• **Data for analysis**:
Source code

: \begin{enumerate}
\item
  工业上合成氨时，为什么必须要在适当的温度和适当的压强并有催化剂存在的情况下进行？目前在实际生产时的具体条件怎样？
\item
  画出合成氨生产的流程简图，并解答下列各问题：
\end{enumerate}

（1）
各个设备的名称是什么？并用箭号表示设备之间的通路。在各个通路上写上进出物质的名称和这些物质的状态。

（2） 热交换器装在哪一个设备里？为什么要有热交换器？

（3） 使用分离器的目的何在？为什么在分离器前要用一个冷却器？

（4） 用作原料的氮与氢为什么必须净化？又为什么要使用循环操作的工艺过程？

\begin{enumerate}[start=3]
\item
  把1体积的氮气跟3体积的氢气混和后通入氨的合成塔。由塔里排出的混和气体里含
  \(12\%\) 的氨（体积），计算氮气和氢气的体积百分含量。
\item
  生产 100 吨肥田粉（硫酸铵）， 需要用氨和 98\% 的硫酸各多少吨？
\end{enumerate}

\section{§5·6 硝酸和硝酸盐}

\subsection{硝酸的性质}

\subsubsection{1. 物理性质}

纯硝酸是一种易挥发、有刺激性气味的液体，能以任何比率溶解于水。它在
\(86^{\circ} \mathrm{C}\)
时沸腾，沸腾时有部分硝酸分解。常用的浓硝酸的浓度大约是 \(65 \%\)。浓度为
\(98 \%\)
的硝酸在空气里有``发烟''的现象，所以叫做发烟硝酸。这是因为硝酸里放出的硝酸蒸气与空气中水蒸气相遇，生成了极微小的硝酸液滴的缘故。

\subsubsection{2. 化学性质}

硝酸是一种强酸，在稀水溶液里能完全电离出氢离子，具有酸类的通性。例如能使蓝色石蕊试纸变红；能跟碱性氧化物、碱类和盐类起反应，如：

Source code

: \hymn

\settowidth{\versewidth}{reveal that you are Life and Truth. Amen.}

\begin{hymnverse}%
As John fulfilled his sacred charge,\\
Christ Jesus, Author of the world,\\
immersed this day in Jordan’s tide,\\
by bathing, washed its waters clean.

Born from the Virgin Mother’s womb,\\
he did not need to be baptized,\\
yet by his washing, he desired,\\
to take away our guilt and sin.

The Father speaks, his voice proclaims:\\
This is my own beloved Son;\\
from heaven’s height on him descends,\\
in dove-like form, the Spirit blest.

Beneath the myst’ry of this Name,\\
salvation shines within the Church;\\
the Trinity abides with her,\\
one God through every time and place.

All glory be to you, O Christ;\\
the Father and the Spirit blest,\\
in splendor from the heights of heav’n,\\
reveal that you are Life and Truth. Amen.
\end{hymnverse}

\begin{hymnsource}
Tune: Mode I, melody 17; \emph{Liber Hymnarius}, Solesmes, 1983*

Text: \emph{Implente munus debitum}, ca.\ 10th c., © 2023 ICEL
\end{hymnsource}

• **Exercise brief**:
Take every line from the records above that has the word "Truth" and copy it.

• **Result of this task**:
\settowidth{\versewidth}{reveal that you are Life and Truth. Amen.}
reveal that you are Life and Truth. Amen.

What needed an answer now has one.